##### EXERCISE DATA #####

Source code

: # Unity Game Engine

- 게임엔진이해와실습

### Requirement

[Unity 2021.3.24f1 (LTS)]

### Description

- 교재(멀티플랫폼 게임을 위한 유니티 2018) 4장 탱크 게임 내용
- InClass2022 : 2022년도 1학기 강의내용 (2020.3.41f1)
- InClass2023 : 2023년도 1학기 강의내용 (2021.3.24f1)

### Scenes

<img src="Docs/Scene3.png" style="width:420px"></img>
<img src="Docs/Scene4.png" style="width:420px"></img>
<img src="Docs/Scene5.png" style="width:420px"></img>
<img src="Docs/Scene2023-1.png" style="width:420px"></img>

#####
##### EXERCISE DATA #####

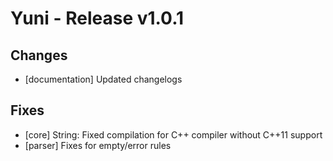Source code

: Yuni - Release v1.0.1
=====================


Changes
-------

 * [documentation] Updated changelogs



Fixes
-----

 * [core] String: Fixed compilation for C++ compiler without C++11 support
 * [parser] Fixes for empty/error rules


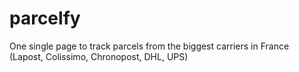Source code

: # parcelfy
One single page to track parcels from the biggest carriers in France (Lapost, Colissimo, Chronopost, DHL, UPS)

#####
##### EXERCISE DATA #####

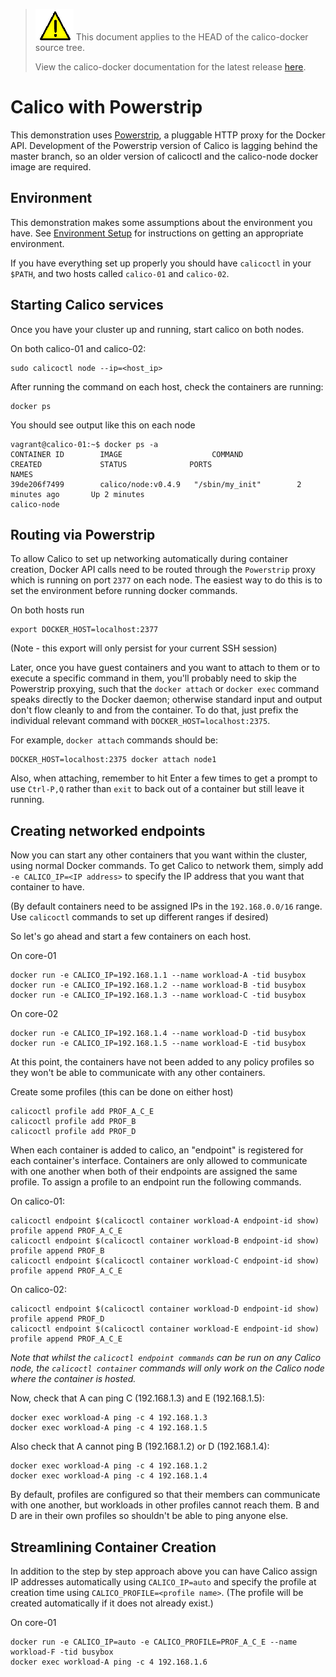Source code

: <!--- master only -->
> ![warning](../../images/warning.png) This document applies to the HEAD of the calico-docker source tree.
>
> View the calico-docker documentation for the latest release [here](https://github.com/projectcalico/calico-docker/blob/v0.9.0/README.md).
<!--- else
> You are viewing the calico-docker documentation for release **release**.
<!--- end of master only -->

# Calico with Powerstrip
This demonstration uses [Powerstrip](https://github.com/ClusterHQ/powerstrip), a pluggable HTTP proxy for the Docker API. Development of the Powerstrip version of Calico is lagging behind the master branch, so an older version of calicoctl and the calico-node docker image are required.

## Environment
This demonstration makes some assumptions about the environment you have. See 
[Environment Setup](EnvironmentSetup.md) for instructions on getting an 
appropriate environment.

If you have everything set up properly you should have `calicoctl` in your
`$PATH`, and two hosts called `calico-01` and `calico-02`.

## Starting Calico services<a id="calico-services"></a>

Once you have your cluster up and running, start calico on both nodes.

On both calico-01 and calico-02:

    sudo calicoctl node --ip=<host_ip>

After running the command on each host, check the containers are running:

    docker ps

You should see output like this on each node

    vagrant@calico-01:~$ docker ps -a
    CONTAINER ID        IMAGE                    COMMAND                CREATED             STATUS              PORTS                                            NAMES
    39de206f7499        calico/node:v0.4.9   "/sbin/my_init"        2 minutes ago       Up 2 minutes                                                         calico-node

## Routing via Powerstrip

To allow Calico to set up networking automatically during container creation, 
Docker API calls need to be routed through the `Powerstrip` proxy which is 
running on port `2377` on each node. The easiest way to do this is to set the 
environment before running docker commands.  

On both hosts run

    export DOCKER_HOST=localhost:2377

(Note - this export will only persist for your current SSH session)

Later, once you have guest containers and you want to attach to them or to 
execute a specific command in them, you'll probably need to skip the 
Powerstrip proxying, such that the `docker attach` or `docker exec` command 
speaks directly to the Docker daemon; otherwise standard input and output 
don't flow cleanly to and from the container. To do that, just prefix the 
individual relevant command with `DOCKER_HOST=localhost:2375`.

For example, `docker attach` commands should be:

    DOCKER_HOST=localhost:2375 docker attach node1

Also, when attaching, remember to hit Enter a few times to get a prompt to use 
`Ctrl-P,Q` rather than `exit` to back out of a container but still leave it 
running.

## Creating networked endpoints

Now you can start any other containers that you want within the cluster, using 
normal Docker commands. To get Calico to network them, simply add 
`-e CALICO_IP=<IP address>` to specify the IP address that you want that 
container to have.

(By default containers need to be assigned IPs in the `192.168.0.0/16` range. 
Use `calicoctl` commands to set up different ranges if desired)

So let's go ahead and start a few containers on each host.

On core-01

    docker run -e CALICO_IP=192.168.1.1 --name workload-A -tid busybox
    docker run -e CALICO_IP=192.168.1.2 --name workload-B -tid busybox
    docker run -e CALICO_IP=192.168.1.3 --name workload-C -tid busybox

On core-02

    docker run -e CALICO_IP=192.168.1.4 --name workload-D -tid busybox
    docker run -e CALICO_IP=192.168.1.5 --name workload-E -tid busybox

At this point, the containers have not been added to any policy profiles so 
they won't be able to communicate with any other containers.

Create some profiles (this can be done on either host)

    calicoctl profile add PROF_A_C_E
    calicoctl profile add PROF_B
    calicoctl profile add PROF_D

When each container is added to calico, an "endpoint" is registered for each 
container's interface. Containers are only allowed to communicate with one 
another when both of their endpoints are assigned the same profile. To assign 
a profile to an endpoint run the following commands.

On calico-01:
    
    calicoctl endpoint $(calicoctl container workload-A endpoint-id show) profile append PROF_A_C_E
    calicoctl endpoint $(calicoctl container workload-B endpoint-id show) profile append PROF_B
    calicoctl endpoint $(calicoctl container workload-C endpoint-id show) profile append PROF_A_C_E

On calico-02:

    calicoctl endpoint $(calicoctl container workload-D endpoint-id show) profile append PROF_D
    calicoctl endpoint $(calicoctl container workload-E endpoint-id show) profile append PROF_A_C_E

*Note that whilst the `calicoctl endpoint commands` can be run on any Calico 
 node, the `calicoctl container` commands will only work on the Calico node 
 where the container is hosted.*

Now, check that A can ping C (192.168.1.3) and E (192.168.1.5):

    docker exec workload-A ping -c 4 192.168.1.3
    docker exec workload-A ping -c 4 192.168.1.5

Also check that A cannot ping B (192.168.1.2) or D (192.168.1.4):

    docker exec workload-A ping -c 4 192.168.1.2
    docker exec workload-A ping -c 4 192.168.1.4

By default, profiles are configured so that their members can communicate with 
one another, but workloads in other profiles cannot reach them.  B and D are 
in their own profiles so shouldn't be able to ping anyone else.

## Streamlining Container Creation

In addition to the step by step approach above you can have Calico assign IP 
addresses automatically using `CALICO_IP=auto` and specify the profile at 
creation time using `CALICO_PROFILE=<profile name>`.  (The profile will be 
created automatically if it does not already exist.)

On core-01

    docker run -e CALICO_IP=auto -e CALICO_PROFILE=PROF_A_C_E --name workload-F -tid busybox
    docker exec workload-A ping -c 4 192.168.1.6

#####

## EXERCISE BRIEF
Write out exactly the lines above from the line with "normal Docker commands." through the line with "calicoctl endpoint $(calicoctl container workload-E", both of them included, and leave out all other lines.

## SOLUTION TO THIS EXERCISE
normal Docker commands. To get Calico to network them, simply add 
`-e CALICO_IP=<IP address>` to specify the IP address that you want that 
container to have.

(By default containers need to be assigned IPs in the `192.168.0.0/16` range. 
Use `calicoctl` commands to set up different ranges if desired)

So let's go ahead and start a few containers on each host.

On core-01

    docker run -e CALICO_IP=192.168.1.1 --name workload-A -tid busybox
    docker run -e CALICO_IP=192.168.1.2 --name workload-B -tid busybox
    docker run -e CALICO_IP=192.168.1.3 --name workload-C -tid busybox

On core-02

    docker run -e CALICO_IP=192.168.1.4 --name workload-D -tid busybox
    docker run -e CALICO_IP=192.168.1.5 --name workload-E -tid busybox

At this point, the containers have not been added to any policy profiles so 
they won't be able to communicate with any other containers.

Create some profiles (this can be done on either host)

    calicoctl profile add PROF_A_C_E
    calicoctl profile add PROF_B
    calicoctl profile add PROF_D

When each container is added to calico, an "endpoint" is registered for each 
container's interface. Containers are only allowed to communicate with one 
another when both of their endpoints are assigned the same profile. To assign 
a profile to an endpoint run the following commands.

On calico-01:
    
    calicoctl endpoint $(calicoctl container workload-A endpoint-id show) profile append PROF_A_C_E
    calicoctl endpoint $(calicoctl container workload-B endpoint-id show) profile append PROF_B
    calicoctl endpoint $(calicoctl container workload-C endpoint-id show) profile append PROF_A_C_E

On calico-02:

    calicoctl endpoint $(calicoctl container workload-D endpoint-id show) profile append PROF_D
    calicoctl endpoint $(calicoctl container workload-E endpoint-id show) profile append PROF_A_C_E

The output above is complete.